How many flavors does a tester taste each day?

About 20 flavors and 60 packages. The ice cream makers set aside samples from every production run. They take from the beginning, middle and end to get a whole picture of the run.

You use a gold-plated spoon. What's wrong with stainless steel?

With it — or wood or plastic — you get an aftertaste. So you eliminate anything that will interfere — even to the point that I don't allow anyone in the lab with perfume. It messes up the nose. The olfactory sense is critical. It's not just the sweet, sour, bitter and salt. Just as important is the balance between the dairy, sugar and flavoring materials — the bouquet. I have to watch what I eat, too. When I'm testing I don't eat spicy or lingering foods — like garlic, onions, or cayenne pepper.

You're tasting so many flavors a day. Don't you get tired of it after a while?

I would if I swallowed all the samples. But I spit them out. Much like a wine taster. I start with the lights, like vanilla and toasted almond, and work my way up to the heavy Bordeaux, like mint chocolate chip.

Your taste buds are insured for a million dollars. Who writes that policy?

A company similar to Lloyd's of London that insures body parts. It's like key man insurance. In some companies they'll insure the chairman of the board because they consider him irreplaceable. To fill his spot they'd have to do a big search and incur heavy financial involvement. Edy's sees that same asset in my abilities.

How does it feel to know you're a one million dollar man?

My wife keeps me in check.

How many flavors have you helped create?

About a hundred.

What are some you're most proud of?

Well, I'm a chocoholic; there's chocolate mousse, double fudge brownie and French silk — a light milk chocolate with vanilla mousse ribbon through it, with a hint of malt and coffee in the chocolate and chocolate chip. It's an excellent flavor. Pear sherbet is one I liked but the public didn't... And there's been a few fruit flavors. It's been a colorful career for me.

Have any flavors made you think "what the heck is this?"

About five years ago, because of the growth in Hispanic and Mexican restaurants, the fast food services were wanting specialty flavors. We developed several... but jalapeno pepper was one we decided to keep in the cellar. Because it gave two messages, one hot one cold. The brain literally twitched, thinking what is it, hot or cold? It was a strange reaction.

How many batches do you reject?

Last year about a half-million gallons. But total production was about 75 million gallons. So what's that, six-tenths of one percent? It's not so bad.

What's the most unusual aspect of your job?

Most people think it's that I don't swallow the ice cream. I have a big 55-gallon plastic receptacle on wheels that follows me down. And I cut the ice cream in half and put it in a cabinet for the makers to see what they did the previous day. To tell if they need to tweak it or something. Other than that it's probably the Willy Wonka job in America. And it's very creative.

You travel a lot as a company product spokesperson. Have you met famous people doing this?

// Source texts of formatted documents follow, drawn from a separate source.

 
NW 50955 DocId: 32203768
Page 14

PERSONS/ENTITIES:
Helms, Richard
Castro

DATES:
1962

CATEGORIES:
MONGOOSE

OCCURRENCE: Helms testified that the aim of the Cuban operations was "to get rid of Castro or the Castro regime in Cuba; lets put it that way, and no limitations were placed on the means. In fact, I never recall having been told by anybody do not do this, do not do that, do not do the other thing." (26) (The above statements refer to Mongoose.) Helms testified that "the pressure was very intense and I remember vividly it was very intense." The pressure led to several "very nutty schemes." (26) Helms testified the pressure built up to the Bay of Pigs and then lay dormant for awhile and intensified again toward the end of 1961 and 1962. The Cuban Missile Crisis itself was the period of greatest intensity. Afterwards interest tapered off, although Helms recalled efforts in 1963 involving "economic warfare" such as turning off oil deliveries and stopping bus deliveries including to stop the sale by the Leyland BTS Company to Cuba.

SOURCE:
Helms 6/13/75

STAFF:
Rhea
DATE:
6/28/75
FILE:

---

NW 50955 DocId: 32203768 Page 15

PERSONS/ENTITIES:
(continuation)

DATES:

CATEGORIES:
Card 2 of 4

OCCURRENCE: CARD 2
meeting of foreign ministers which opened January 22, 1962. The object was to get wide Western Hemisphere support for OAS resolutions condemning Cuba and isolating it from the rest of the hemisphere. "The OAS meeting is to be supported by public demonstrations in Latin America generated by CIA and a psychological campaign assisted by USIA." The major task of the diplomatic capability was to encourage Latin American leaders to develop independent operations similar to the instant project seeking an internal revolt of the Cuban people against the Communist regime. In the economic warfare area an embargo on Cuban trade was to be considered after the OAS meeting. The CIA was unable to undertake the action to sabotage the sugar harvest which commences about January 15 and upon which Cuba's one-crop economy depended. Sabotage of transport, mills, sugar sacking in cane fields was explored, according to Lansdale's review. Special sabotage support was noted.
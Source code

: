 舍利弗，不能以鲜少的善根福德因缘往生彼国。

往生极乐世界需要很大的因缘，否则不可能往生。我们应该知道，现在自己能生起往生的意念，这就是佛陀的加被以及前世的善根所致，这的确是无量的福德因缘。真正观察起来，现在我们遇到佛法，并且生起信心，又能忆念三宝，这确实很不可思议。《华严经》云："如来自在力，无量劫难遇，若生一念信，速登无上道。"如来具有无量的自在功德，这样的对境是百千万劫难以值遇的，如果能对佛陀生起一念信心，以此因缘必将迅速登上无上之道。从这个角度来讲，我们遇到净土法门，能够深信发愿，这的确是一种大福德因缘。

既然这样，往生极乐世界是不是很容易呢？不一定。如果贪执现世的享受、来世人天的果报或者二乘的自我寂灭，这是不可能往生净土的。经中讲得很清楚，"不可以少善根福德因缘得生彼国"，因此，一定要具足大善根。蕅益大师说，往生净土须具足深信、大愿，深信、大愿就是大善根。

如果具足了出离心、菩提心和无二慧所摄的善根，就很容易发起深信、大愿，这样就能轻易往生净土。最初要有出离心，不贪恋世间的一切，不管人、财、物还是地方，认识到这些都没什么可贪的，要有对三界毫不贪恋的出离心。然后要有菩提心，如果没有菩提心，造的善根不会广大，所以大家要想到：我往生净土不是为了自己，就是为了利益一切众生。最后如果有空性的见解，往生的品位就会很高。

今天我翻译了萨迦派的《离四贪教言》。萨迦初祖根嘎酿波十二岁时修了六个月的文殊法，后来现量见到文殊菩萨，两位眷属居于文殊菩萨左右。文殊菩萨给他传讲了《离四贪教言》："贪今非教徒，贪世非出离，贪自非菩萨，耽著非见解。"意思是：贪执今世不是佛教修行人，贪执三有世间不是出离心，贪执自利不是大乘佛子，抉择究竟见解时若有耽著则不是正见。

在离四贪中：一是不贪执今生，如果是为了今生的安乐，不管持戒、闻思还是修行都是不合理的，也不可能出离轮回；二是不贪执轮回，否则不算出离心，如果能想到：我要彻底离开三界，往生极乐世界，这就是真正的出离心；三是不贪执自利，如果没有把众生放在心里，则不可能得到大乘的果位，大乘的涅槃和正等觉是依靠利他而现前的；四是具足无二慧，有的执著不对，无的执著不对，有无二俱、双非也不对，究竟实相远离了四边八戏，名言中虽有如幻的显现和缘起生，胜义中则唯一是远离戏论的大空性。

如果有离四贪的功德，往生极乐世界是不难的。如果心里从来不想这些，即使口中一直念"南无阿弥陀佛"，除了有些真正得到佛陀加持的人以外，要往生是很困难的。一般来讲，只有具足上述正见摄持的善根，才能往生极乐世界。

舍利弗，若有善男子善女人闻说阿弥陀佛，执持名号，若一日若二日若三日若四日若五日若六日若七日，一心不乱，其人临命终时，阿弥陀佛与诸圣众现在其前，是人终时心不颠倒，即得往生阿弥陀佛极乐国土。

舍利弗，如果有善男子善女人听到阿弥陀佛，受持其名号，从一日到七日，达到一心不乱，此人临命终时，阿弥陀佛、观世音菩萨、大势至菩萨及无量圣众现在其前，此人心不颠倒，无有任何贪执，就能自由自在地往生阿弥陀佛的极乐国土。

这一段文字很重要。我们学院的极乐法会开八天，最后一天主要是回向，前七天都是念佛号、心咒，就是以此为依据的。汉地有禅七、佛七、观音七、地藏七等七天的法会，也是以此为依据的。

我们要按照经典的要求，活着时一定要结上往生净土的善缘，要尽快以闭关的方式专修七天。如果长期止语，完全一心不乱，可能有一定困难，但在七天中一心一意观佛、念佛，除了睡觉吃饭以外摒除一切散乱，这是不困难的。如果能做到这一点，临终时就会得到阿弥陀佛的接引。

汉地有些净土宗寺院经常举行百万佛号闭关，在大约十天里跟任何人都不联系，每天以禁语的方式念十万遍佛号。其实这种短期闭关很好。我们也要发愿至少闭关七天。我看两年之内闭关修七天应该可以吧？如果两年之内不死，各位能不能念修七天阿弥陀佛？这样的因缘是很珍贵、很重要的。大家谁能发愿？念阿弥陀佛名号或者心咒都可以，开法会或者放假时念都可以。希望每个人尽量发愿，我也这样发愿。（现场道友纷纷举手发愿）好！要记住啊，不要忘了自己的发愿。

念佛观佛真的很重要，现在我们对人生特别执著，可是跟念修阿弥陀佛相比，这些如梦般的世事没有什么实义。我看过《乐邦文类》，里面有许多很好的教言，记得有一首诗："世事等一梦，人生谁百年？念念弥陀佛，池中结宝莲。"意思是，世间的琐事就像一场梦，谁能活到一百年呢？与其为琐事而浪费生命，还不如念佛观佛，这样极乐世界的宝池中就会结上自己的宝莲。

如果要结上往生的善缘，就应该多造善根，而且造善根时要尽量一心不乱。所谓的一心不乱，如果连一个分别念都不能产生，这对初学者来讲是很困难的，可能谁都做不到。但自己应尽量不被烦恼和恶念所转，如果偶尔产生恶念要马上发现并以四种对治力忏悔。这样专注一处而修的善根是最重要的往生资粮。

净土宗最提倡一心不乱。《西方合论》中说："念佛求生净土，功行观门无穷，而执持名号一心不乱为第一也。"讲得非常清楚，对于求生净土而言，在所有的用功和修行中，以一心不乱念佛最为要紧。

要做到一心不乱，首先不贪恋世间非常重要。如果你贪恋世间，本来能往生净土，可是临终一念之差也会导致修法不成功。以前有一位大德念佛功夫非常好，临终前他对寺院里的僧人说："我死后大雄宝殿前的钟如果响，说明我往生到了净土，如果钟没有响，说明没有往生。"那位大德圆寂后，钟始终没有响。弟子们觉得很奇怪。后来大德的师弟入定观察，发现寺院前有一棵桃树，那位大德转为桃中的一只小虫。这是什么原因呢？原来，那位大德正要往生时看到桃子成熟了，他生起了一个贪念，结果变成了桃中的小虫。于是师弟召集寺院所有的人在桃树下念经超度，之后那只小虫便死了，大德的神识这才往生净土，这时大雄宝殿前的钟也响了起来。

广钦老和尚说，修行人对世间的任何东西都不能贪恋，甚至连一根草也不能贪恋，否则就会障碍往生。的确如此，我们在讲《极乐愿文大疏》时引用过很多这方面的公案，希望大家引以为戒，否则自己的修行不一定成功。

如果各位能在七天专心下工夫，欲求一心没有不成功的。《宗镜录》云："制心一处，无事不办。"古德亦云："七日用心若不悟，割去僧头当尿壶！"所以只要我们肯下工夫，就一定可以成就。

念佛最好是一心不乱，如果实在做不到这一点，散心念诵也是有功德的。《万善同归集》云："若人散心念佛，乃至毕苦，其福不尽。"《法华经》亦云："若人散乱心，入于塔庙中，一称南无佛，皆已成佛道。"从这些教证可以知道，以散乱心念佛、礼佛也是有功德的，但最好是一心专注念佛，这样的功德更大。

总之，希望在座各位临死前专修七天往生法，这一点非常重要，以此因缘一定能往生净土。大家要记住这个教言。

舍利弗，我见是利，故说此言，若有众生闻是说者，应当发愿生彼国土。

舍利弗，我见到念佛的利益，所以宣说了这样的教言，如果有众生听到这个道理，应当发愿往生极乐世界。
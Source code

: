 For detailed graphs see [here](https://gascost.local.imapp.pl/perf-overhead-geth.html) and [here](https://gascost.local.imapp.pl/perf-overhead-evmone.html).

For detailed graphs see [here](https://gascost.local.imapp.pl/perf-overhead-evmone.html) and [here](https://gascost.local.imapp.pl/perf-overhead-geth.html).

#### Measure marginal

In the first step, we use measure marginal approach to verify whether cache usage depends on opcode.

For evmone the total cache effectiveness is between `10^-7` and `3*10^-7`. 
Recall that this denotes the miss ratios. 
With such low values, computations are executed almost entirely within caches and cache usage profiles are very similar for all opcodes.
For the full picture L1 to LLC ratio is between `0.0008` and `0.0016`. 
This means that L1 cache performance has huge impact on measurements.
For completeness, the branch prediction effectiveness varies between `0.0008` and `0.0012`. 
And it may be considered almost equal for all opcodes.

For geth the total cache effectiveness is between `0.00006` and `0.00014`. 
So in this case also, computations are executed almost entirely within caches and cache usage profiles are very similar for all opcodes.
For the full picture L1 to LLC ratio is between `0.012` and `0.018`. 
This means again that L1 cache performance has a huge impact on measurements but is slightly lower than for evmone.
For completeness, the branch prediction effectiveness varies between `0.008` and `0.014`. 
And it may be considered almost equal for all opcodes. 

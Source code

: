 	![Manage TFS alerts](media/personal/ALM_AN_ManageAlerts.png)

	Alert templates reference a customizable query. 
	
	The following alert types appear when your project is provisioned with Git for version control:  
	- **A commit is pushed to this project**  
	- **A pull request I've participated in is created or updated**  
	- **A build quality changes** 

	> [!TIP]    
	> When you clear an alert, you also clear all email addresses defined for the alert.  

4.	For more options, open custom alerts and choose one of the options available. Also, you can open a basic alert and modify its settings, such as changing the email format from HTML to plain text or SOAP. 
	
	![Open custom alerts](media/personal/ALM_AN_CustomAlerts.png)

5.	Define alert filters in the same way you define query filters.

Sure. I've been on a lot of TV shows —Mike and Matty, the Today Show, Robin Leach's cable food show.

Have you met President Clinton?

No. But I think if a candidate were to run they could do so on a good ice cream ticket. Instead of a chicken in every pot, maybe a scoop in every bowl.

That would be a sweet platform.

Absolutely. In place of bullets you could offer bubble gum ice cream. They'd get the full scoop that way.

Do you eat ice cream off the job?

Oh my, yes, I love it.

What's your favorite flavor?

Vanilla. Just pure vanilla, sugar and cream. There's nothing better.